Well, actually, no, they can't. If they could, then Alessia Filippi could race 400m on freestyle, call it a medley and claim the helm of the world rankings and top seed for Rome 2009 with a time some 20sec or more inside world-record pace. Ridiculous notion? Of course it is. Just as ridiculous as racing to a world record in a suit that is not approved for use, or donning flippers, or tumble turning on 'fly or turning over onto freestyle 10m out from the wall in a backstroke race, and so on and so forth. No, federations may not do what they like, regardless of where that message came from. Federations should conform to FINA rules. And FINA should enforce the rules. That is the point of having an international federation. Without rules (the best form being simple, clear and as few in number as you can muster), without standardisation, without the environment that delivers fair play and a level playing field, there is no point in FINA existing.
That fair play and level playing field will not be restored until non-textile, non-permeable fabrics are sunk without trace. Blueseventy's position is fascinating: it centres on "when in use" and air-trapping properties of suits. Which is why, back in February 2009, a whole host of experts from around the world offered their services - and their names were offered to Prof Manson - so that tests that simulate real race swimming might be conducted. To my knowledge, some very key names who could have helped FINA were never contacted. That was a mistake. Confidence in FINA will surely ebb away like a rip tide during a full moon if the "independent" testing process is deemed to have been a farce, with not a single serious booster suit taken out of the water, and many left in it.
In terms of testing in "real" swimming conditions, we are, of course, not only talking of knowledge from a lab. The blueseventy argument takes us full circle back to that the scientific proof that 2008-09 suits enhance performance in a truly significant way (a way incomparable to what went before on suits, incomparable to caps and blocks, the weather, diet, and on and on): the result sheet of world swimming, the transfigured world rankings, the off-the-chart efforts, the massive personal bests, the records and the breaks in career patterns that show us that swimmer A went from F to K capacity over an eight-year period but spent the past year leaping to T and then surging to X. All of that was proved "in use", with "fabric" stretched (and how) on bodies. All of that proved beyond doubt that suits enhance performance and that they benefit some more than others, benefit swimmers differently over different distances and on different strokes. Proved beyond a doubt that the world of swimming had never been as chaotic since the days when pontoons at sea were as best a guess as you could make when judging whether swimmer A and swimmer B raced 100m, 101m, 102m, 97m, and so forth.
The trouble with Prof Manson's brief is becoming clear: the testing parameters were set by FINA for the independent testing team with a mind to appease suit makers who might suffer commercially from a sudden jolt in their markets. Bad decision, thought many then. In hindsight, FINA must surely now think the same.

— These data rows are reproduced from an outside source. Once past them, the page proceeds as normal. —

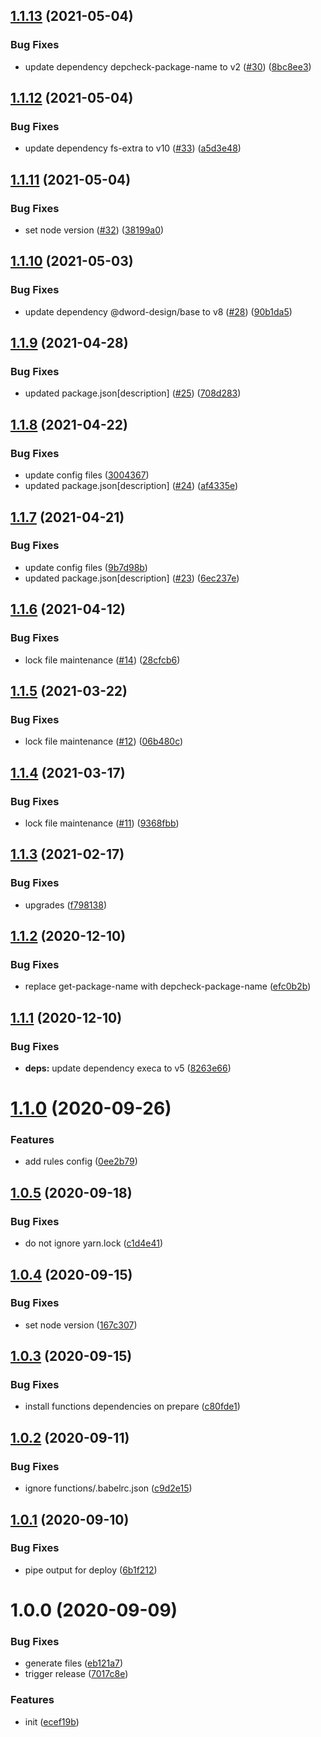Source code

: ## [1.1.13](https://github.com/dword-design/base-config-firebase/compare/v1.1.12...v1.1.13) (2021-05-04)


### Bug Fixes

* update dependency depcheck-package-name to v2 ([#30](https://github.com/dword-design/base-config-firebase/issues/30)) ([8bc8ee3](https://github.com/dword-design/base-config-firebase/commit/8bc8ee310a0c15a78d2db3708dc50f0852abb900))

## [1.1.12](https://github.com/dword-design/base-config-firebase/compare/v1.1.11...v1.1.12) (2021-05-04)


### Bug Fixes

* update dependency fs-extra to v10 ([#33](https://github.com/dword-design/base-config-firebase/issues/33)) ([a5d3e48](https://github.com/dword-design/base-config-firebase/commit/a5d3e4859d3dfff66010088622a421b1f22b134c))

## [1.1.11](https://github.com/dword-design/base-config-firebase/compare/v1.1.10...v1.1.11) (2021-05-04)


### Bug Fixes

* set node version ([#32](https://github.com/dword-design/base-config-firebase/issues/32)) ([38199a0](https://github.com/dword-design/base-config-firebase/commit/38199a0c8351ee3eeeb9fe6243e4db0fe2ad3715))

## [1.1.10](https://github.com/dword-design/base-config-firebase/compare/v1.1.9...v1.1.10) (2021-05-03)


### Bug Fixes

* update dependency @dword-design/base to v8 ([#28](https://github.com/dword-design/base-config-firebase/issues/28)) ([90b1da5](https://github.com/dword-design/base-config-firebase/commit/90b1da5f304c4d9187a499771b51b55dfd1c7a69))

## [1.1.9](https://github.com/dword-design/base-config-firebase/compare/v1.1.8...v1.1.9) (2021-04-28)


### Bug Fixes

* updated package.json[description] ([#25](https://github.com/dword-design/base-config-firebase/issues/25)) ([708d283](https://github.com/dword-design/base-config-firebase/commit/708d283ee5d1b5361bfc554c3060fe7b3345e5e8))

## [1.1.8](https://github.com/dword-design/base-config-firebase/compare/v1.1.7...v1.1.8) (2021-04-22)


### Bug Fixes

* update config files ([3004367](https://github.com/dword-design/base-config-firebase/commit/300436783532b5feb871463aad20787b3ff3bf39))
* updated package.json[description] ([#24](https://github.com/dword-design/base-config-firebase/issues/24)) ([af4335e](https://github.com/dword-design/base-config-firebase/commit/af4335ec124cce5ac2d1d37ee7ef2f9addd50dc9))

## [1.1.7](https://github.com/dword-design/base-config-firebase/compare/v1.1.6...v1.1.7) (2021-04-21)


### Bug Fixes

* update config files ([9b7d98b](https://github.com/dword-design/base-config-firebase/commit/9b7d98bea80eb06cdb9592532927713138d9b247))
* updated package.json[description] ([#23](https://github.com/dword-design/base-config-firebase/issues/23)) ([6ec237e](https://github.com/dword-design/base-config-firebase/commit/6ec237e0102d0ab3db97d14696ea7cbd15bc2702))

## [1.1.6](https://github.com/dword-design/base-config-firebase/compare/v1.1.5...v1.1.6) (2021-04-12)


### Bug Fixes

* lock file maintenance ([#14](https://github.com/dword-design/base-config-firebase/issues/14)) ([28cfcb6](https://github.com/dword-design/base-config-firebase/commit/28cfcb6415ae5f7a82c5fb1dec609b889cde9644))

## [1.1.5](https://github.com/dword-design/base-config-firebase/compare/v1.1.4...v1.1.5) (2021-03-22)


### Bug Fixes

* lock file maintenance ([#12](https://github.com/dword-design/base-config-firebase/issues/12)) ([06b480c](https://github.com/dword-design/base-config-firebase/commit/06b480cf33247e23af6660b85009a08eec7600af))

## [1.1.4](https://github.com/dword-design/base-config-firebase/compare/v1.1.3...v1.1.4) (2021-03-17)


### Bug Fixes

* lock file maintenance ([#11](https://github.com/dword-design/base-config-firebase/issues/11)) ([9368fbb](https://github.com/dword-design/base-config-firebase/commit/9368fbb281b79a6ca98dad6a0ff44258eda4fe73))

## [1.1.3](https://github.com/dword-design/base-config-firebase/compare/v1.1.2...v1.1.3) (2021-02-17)


### Bug Fixes

* upgrades ([f798138](https://github.com/dword-design/base-config-firebase/commit/f798138b51241cdee52daa0ed8e536b26ea9a5da))

## [1.1.2](https://github.com/dword-design/base-config-firebase/compare/v1.1.1...v1.1.2) (2020-12-10)


### Bug Fixes

* replace get-package-name with depcheck-package-name ([efc0b2b](https://github.com/dword-design/base-config-firebase/commit/efc0b2b5670830149ee293f61384333b120b2b4b))

## [1.1.1](https://github.com/dword-design/base-config-firebase/compare/v1.1.0...v1.1.1) (2020-12-10)


### Bug Fixes

* **deps:** update dependency execa to v5 ([8263e66](https://github.com/dword-design/base-config-firebase/commit/8263e66c95f4e979443ca5b4525518bd883f8b3f))

# [1.1.0](https://github.com/dword-design/base-config-firebase/compare/v1.0.5...v1.1.0) (2020-09-26)


### Features

* add rules config ([0ee2b79](https://github.com/dword-design/base-config-firebase/commit/0ee2b79cd3deb272d8360319b34cda6d7cdc9361))

## [1.0.5](https://github.com/dword-design/base-config-firebase/compare/v1.0.4...v1.0.5) (2020-09-18)


### Bug Fixes

* do not ignore yarn.lock ([c1d4e41](https://github.com/dword-design/base-config-firebase/commit/c1d4e4163ff3d74da6b9b33769f068ff926bed04))

## [1.0.4](https://github.com/dword-design/base-config-firebase/compare/v1.0.3...v1.0.4) (2020-09-15)


### Bug Fixes

* set node version ([167c307](https://github.com/dword-design/base-config-firebase/commit/167c307e2d74b81c5036e2baa7ad0f41e331c2f9))

## [1.0.3](https://github.com/dword-design/base-config-firebase/compare/v1.0.2...v1.0.3) (2020-09-15)


### Bug Fixes

* install functions dependencies on prepare ([c80fde1](https://github.com/dword-design/base-config-firebase/commit/c80fde1c10c54775ab6d5d73aa5a7e1bfa53ad04))

## [1.0.2](https://github.com/dword-design/base-config-firebase/compare/v1.0.1...v1.0.2) (2020-09-11)


### Bug Fixes

* ignore functions/.babelrc.json ([c9d2e15](https://github.com/dword-design/base-config-firebase/commit/c9d2e1566f4dd6d5140ce3ab7a1f0f44af2ae958))

## [1.0.1](https://github.com/dword-design/base-config-firebase/compare/v1.0.0...v1.0.1) (2020-09-10)


### Bug Fixes

* pipe output for deploy ([6b1f212](https://github.com/dword-design/base-config-firebase/commit/6b1f21204b5c8126215d3fbe3ae78fe55ae533a2))

# 1.0.0 (2020-09-09)


### Bug Fixes

* generate files ([eb121a7](https://github.com/dword-design/base-config-firebase/commit/eb121a7d13f0039a795bea0fec373b71bbe0075c))
* trigger release ([7017c8e](https://github.com/dword-design/base-config-firebase/commit/7017c8e05643d36f58f671b4e63b62afcdf70c82))


### Features

* init ([ecef19b](https://github.com/dword-design/base-config-firebase/commit/ecef19b67c71cf7ab63beadac911f426dff9f6db))
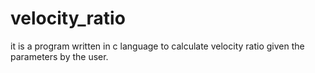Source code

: # velocity_ratio
it is a program written in c language to calculate velocity ratio given the parameters by the user.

For in return for its respect, FINA has been repaid with an escalation in suit wars.
The FINA executive will meet in Lausanne this Friday to decide whether it got it right with the approved suits list last week and what it ought to do from January 1, 2010. As it sits in session, the executive might be wise to ask itself two questions: Is our authority over world swimming ebbing away? And if so, why?
The reason why France, Japan and Italy are now plotting a revolt, why the winds of protest are blowing towards Lausanne and Rome is clear: they, and many others, are not Speedo nations and they do not see why the LZR should remain when the tricks they signed up to have been ejected from the magician's hat. FINA, of course, is not alone in the clubhouse of those who could have taken a stand against fast suits but did not and now regret the chaos that has come to pass.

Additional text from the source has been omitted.